WORK TO BE COMPLETED:
Of the lines below, reproduce exactly those from the line containing "The Kiosk is" to the end, including both the first and the last.

EXERCISE INPUTS:
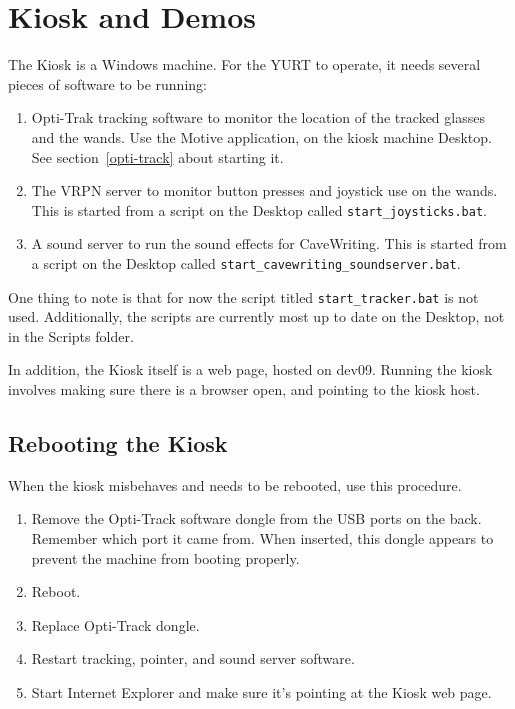 \documentclass[11pt]{article}
\newcommand{\yurt}{YURT\xspace}
\newcommand{\cmd}[1]{\texttt{#1}\xspace}
\begin{document}
\section{Kiosk and Demos}

The Kiosk is a Windows machine.  For the \yurt to operate, it needs
several pieces of software to be running:

\begin{enumerate}
\item Opti-Trak tracking software to monitor the location of the
  tracked glasses and the wands.  Use the Motive application, on the
  kiosk machine Desktop.  See section~\ref{opti-track} about starting
  it.

\item The VRPN server to monitor button presses and joystick use on
  the wands.  This is started from a script on the Desktop called \cmd{start\_joysticks.bat}.

\item A sound server to run the sound effects for CaveWriting.  This
  is started from a script on the Desktop called \cmd{start\_cavewriting\_soundserver.bat}.

\end{enumerate}


One thing to note is that for now the script titled \cmd{start\_tracker.bat} is not used. Additionally, the scripts are currently most up to date on the Desktop, not in the Scripts folder.

In addition, the Kiosk itself is a web page, hosted on dev09.  Running
the kiosk involves making sure there is a browser open, and pointing
to the kiosk host.


\subsection{Rebooting the Kiosk}

When the kiosk misbehaves and needs to be rebooted, use this
procedure.

\begin{enumerate}
\item Remove the Opti-Track software dongle from the USB ports on the
  back.  Remember which port it came from.  When inserted, this dongle
  appears to prevent the machine from booting properly.

\item Reboot.

\item Replace Opti-Track dongle.

\item Restart tracking, pointer, and sound server software.

\item Start Internet Explorer and make sure it's pointing at the Kiosk
  web page.

\end{enumerate}
\end{document}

SOLUTION TO THE EXERCISE:
The Kiosk is a Windows machine.  For the \yurt to operate, it needs
several pieces of software to be running:

\begin{enumerate}
\item Opti-Trak tracking software to monitor the location of the
  tracked glasses and the wands.  Use the Motive application, on the
  kiosk machine Desktop.  See section~\ref{opti-track} about starting
  it.

\item The VRPN server to monitor button presses and joystick use on
  the wands.  This is started from a script on the Desktop called \cmd{start\_joysticks.bat}.

\item A sound server to run the sound effects for CaveWriting.  This
  is started from a script on the Desktop called \cmd{start\_cavewriting\_soundserver.bat}.

\end{enumerate}


One thing to note is that for now the script titled \cmd{start\_tracker.bat} is not used. Additionally, the scripts are currently most up to date on the Desktop, not in the Scripts folder.

In addition, the Kiosk itself is a web page, hosted on dev09.  Running
the kiosk involves making sure there is a browser open, and pointing
to the kiosk host.


\subsection{Rebooting the Kiosk}

When the kiosk misbehaves and needs to be rebooted, use this
procedure.

\begin{enumerate}
\item Remove the Opti-Track software dongle from the USB ports on the
  back.  Remember which port it came from.  When inserted, this dongle
  appears to prevent the machine from booting properly.

\item Reboot.

\item Replace Opti-Track dongle.

\item Restart tracking, pointer, and sound server software.

\item Start Internet Explorer and make sure it's pointing at the Kiosk
  web page.

\end{enumerate}
\end{document}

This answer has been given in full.